Rédigé par Dakarposte le Vendredi 2 Décembre 2016 à 08:25

Diouf, Wade et Macky, ce qui les unit et les sépare!
En posant le curseur sur leur âge à leur arrivée au pouvoir, certaines contradictions apparaissent dans les idées reçues, accréditant la thèse selon laquelle la jeunesse serait synonyme d'innovation.

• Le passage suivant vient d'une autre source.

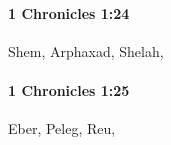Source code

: 		\paragraph{1 Chronicles 1:24} %
			\label{1CHRONICLES-1-24}

			Shem, Arphaxad, Shelah,


		\paragraph{1 Chronicles 1:25} %
			\label{1CHRONICLES-1-25}

			Eber, Peleg, Reu,


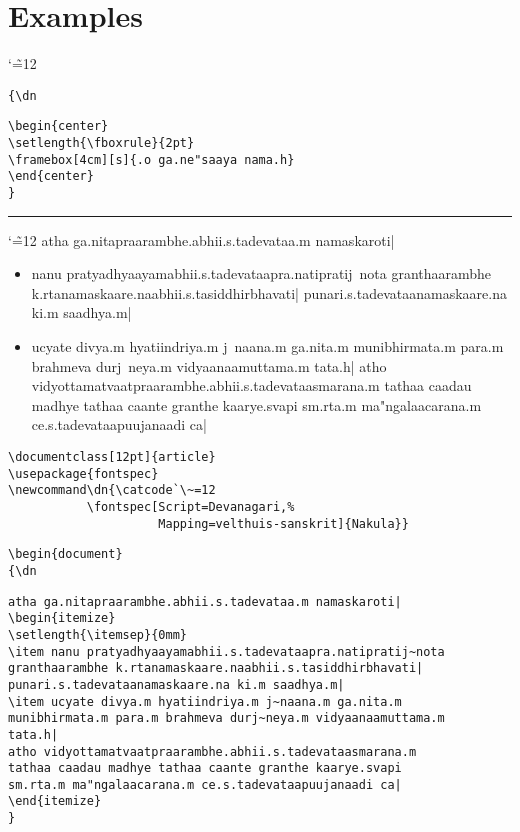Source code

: \documentclass[12pt]{article}
\newcommand\dn{\catcode`\~=12
           \fontspec[Script=Devanagari,Mapping=velthuis-sanskrit]{Nakula}}
\begin{document}
\section{Examples}

{\dn
\begin{center}
\setlength{\fboxrule}{2pt}
\end{center}
}

\verb+{\+{\tt dn}
\begin{verbatim}
\begin{center}
\setlength{\fboxrule}{2pt}
\framebox[4cm][s]{.o ga.ne"saaya nama.h}
\end{center}
}
\end{verbatim}

\hrule
\medskip

{\dn
atha ga.nitapraarambhe.abhii.s.tadevataa.m namaskaroti|
\begin{itemize}
\setlength{\itemsep}{0mm}
\item nanu pratyadhyaayamabhii.s.tadevataapra.natipratij~nota
granthaarambhe k.rtanamaskaare.naabhii.s.tasiddhirbhavati|
punari.s.tadevataanamaskaare.na ki.m saadhya.m|
\item ucyate divya.m hyatiindriya.m j~naana.m ga.nita.m
munibhirmata.m para.m brahmeva durj~neya.m vidyaanaamuttama.m
tata.h| atho vidyottamatvaatpraarambhe.abhii.s.tadevataasmarana.m
tathaa caadau madhye tathaa caante granthe kaarye.svapi
sm.rta.m ma"ngalaacarana.m ce.s.tadevataapuujanaadi ca|
\end{itemize}
}

\begin{verbatim}
\documentclass[12pt]{article}
\usepackage{fontspec}
\newcommand\dn{\catcode`\~=12
           \fontspec[Script=Devanagari,%
                     Mapping=velthuis-sanskrit]{Nakula}}
\end{verbatim}
\verb+\+\verb+begin{document}+ \\
\verb+{\+{\tt dn}
\begin{verbatim}
atha ga.nitapraarambhe.abhii.s.tadevataa.m namaskaroti|
\begin{itemize}
\setlength{\itemsep}{0mm}
\item nanu pratyadhyaayamabhii.s.tadevataapra.natipratij~nota
granthaarambhe k.rtanamaskaare.naabhii.s.tasiddhirbhavati|
punari.s.tadevataanamaskaare.na ki.m saadhya.m|
\item ucyate divya.m hyatiindriya.m j~naana.m ga.nita.m
munibhirmata.m para.m brahmeva durj~neya.m vidyaanaamuttama.m
tata.h|
atho vidyottamatvaatpraarambhe.abhii.s.tadevataasmarana.m
tathaa caadau madhye tathaa caante granthe kaarye.svapi
sm.rta.m ma"ngalaacarana.m ce.s.tadevataapuujanaadi ca|
\end{itemize}
}
\end{verbatim}
\end{document}
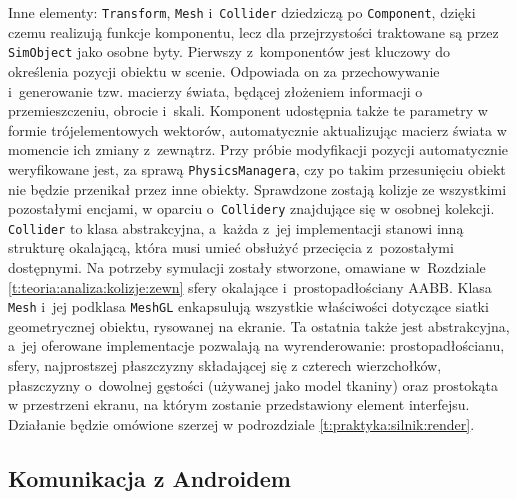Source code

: 		Inne elementy: \texttt{Transform}, \texttt{Mesh} i~\texttt{Collider} dziedziczą po \texttt{Component}, dzięki czemu realizują funkcje komponentu, lecz dla przejrzystości traktowane są przez \texttt{SimObject} jako osobne byty. Pierwszy z~komponentów jest kluczowy do określenia pozycji obiektu w scenie. Odpowiada on za przechowywanie i~generowanie tzw. macierzy świata, będącej złożeniem informacji o przemieszczeniu, obrocie i~skali. Komponent udostępnia także te parametry w formie trójelementowych wektorów, automatycznie aktualizując macierz świata w momencie ich zmiany z~zewnątrz. Przy próbie modyfikacji pozycji automatycznie weryfikowane jest, za sprawą \texttt{PhysicsManagera}, czy po takim przesunięciu obiekt nie będzie przenikał przez inne obiekty. Sprawdzone zostają kolizje ze wszystkimi pozostałymi encjami, w oparciu o~\texttt{Collidery} znajdujące się w osobnej kolekcji. \texttt{Collider} to klasa abstrakcyjna, a~każda z~jej implementacji stanowi inną strukturę okalającą, która musi umieć obsłużyć przecięcia z~pozostałymi dostępnymi. Na potrzeby symulacji zostały stworzone, omawiane w~Rozdziale \ref{t:teoria:analiza:kolizje:zewn} sfery okalające i~prostopadłościany AABB. Klasa \texttt{Mesh} i~jej podklasa \texttt{MeshGL} enkapsulują wszystkie właściwości dotyczące siatki geometrycznej obiektu, rysowanej na ekranie. Ta ostatnia także jest abstrakcyjna, a~jej oferowane implementacje pozwalają na wyrenderowanie: prostopadłościanu, sfery, najprostszej płaszczyzny składającej się z czterech wierzchołków, płaszczyzny o~dowolnej gęstości (używanej jako model tkaniny) oraz prostokąta w przestrzeni ekranu, na którym zostanie przedstawiony element interfejsu. Działanie będzie omówione szerzej w podrozdziale \ref{t:praktyka:silnik:render}.
		
		\subsection{Komunikacja z Androidem}
		\label{t:praktyka:silnik:andro}
		
		
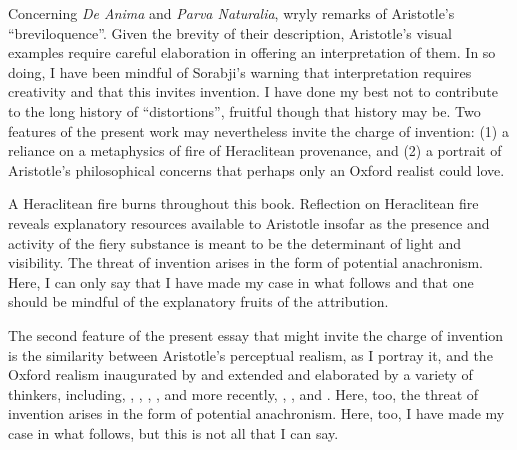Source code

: Concerning \emph{De Anima} and \emph{Parva Naturalia}, \citet[vii]{Hammond:1902kx} wryly remarks of Aristotle's ``breviloquence''. Given the brevity of their description, Aristotle's visual examples require careful elaboration in offering an interpretation of them. In so doing, I have been mindful of Sorabji's \citeyearpar[225]{Sorabji:2003fk} warning that interpretation requires creativity and that this invites invention. I have done my best not to contribute to the long history of ``distortions'', fruitful though that history may be. Two features of the present work may nevertheless invite the charge of invention: (1) a reliance on a metaphysics of fire of Heraclitean provenance, and (2) a portrait of Aristotle's philosophical concerns that perhaps only an Oxford realist could love. 

A Heraclitean fire burns throughout this book. Reflection on Heraclitean fire reveals explanatory resources available to Aristotle insofar as the presence and activity of the fiery substance is meant to be the determinant of light and visibility. The threat of invention arises in the form of potential anachronism. Here, I can only say that I have made my case in what follows and that one should be mindful of the explanatory fruits of the attribution. 

The second feature of the present essay that might invite the charge of invention is the similarity between Aristotle's perceptual realism, as I portray it, and the Oxford realism inaugurated by \citet{Cook-Wilson:1926sf} and extended and elaborated by a variety of thinkers, including, \citet{Prichard:1909yg,Prichard:1950kx}, \citet{Ryle:1949qr}, \citet{Austin:1961bs,Austin:1962lr}, \citet{Hinton:1973js}, and more recently, \citet{McDowell:1994am}, \citet{Travis:2008la}, and \citet{Williamson:2000lr}. Here, too, the threat of invention arises in the form of potential anachronism. Here, too, I have made my case in what follows, but this is not all that I can say. 

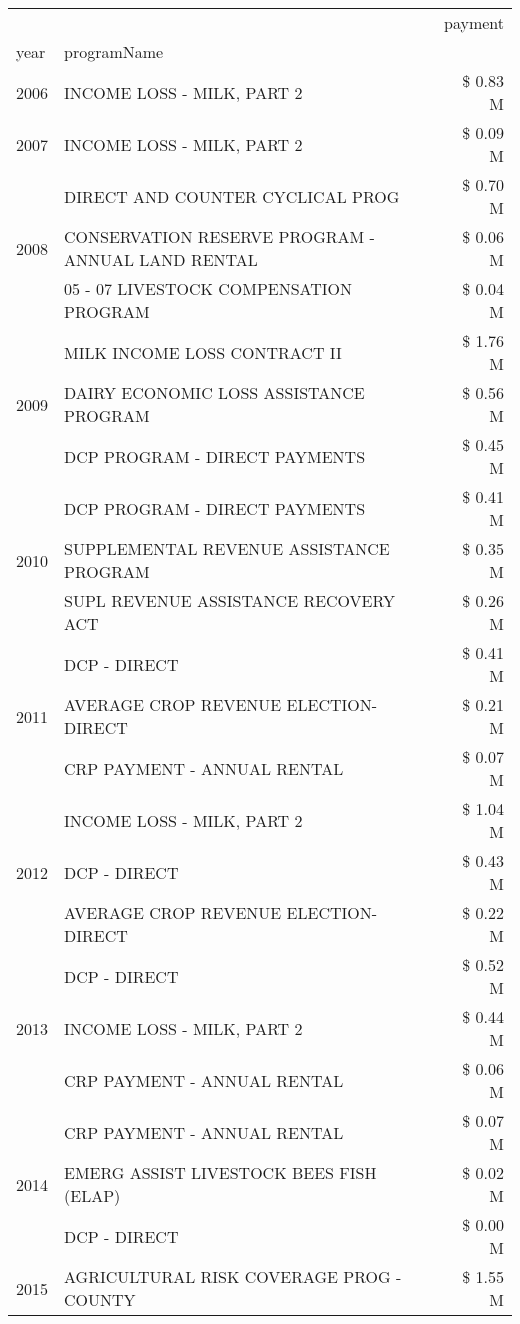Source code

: \begin{tabular}{llr}
\toprule
 &  & payment \\
year & programName &  \\
\midrule
2006 & INCOME LOSS - MILK, PART 2 & \$ 0.83 M \\
\cline{1-3}
2007 & INCOME LOSS - MILK, PART 2 & \$ 0.09 M \\
\cline{1-3}
\multirow[t]{3}{*}{2008} & DIRECT AND COUNTER CYCLICAL PROG & \$ 0.70 M \\
 & CONSERVATION RESERVE PROGRAM - ANNUAL LAND RENTAL & \$ 0.06 M \\
 & 05 - 07 LIVESTOCK COMPENSATION PROGRAM & \$ 0.04 M \\
\cline{1-3}
\multirow[t]{3}{*}{2009} & MILK INCOME LOSS CONTRACT II & \$ 1.76 M \\
 & DAIRY ECONOMIC LOSS ASSISTANCE PROGRAM & \$ 0.56 M \\
 & DCP PROGRAM - DIRECT PAYMENTS & \$ 0.45 M \\
\cline{1-3}
\multirow[t]{3}{*}{2010} & DCP PROGRAM - DIRECT PAYMENTS & \$ 0.41 M \\
 & SUPPLEMENTAL REVENUE ASSISTANCE PROGRAM & \$ 0.35 M \\
 & SUPL REVENUE ASSISTANCE RECOVERY ACT & \$ 0.26 M \\
\cline{1-3}
\multirow[t]{3}{*}{2011} & DCP - DIRECT & \$ 0.41 M \\
 & AVERAGE CROP REVENUE ELECTION-DIRECT & \$ 0.21 M \\
 & CRP PAYMENT - ANNUAL RENTAL & \$ 0.07 M \\
\cline{1-3}
\multirow[t]{3}{*}{2012} & INCOME LOSS - MILK, PART 2 & \$ 1.04 M \\
 & DCP - DIRECT & \$ 0.43 M \\
 & AVERAGE CROP REVENUE ELECTION-DIRECT & \$ 0.22 M \\
\cline{1-3}
\multirow[t]{3}{*}{2013} & DCP - DIRECT & \$ 0.52 M \\
 & INCOME LOSS - MILK, PART 2 & \$ 0.44 M \\
 & CRP PAYMENT - ANNUAL RENTAL & \$ 0.06 M \\
\cline{1-3}
\multirow[t]{3}{*}{2014} & CRP PAYMENT - ANNUAL RENTAL & \$ 0.07 M \\
 & EMERG ASSIST LIVESTOCK BEES FISH (ELAP) & \$ 0.02 M \\
 & DCP - DIRECT & \$ 0.00 M \\
\cline{1-3}
\multirow[t]{3}{*}{2015} & AGRICULTURAL RISK COVERAGE PROG - COUNTY & \$ 1.55 M \\

\end{tabular}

Quelles différences, ressemblances, peut-on pointer entre les Présidents Abdou Diouf, Abdoulaye Wade et Macky Sall ? La tentation de la comparaison est prenante. Mais elle peut être hasardeuse. Beaucoup de facteurs contextuels pourraient biaiser un exercice difficile dont la pratique prendrait du temps pour en parler et de l'espace rédactionnel. Le premier obstacle proviendrait de la mise à l'écart du Président Léopold Sédar Senghor dans cet exercice de comparaison. Il est tout de même père fondateur de la nation sénégalaise, inspirateur des institutions et textes sur lesquels repose notre pays. Tous les chefs d'état qui lui ont succédé à la suite de son départ volontaire non négocié, lui rendent hommage et se réfèrent à lui, pour ses bonnes pratiques républicaines supposées ou réelles.

Et pourtant, la face cachée de la gouvernance du Poète-Président, peut révéler de graves aspérités. On peut en citer l'épisode douloureux des évènements de décembre 1962 et le coup d'état fallacieux, ayant conduit à l'arrestation et l'emprisonnement de Mamadou Dia et ses compagnons, pendant treize longues années à Kédougou.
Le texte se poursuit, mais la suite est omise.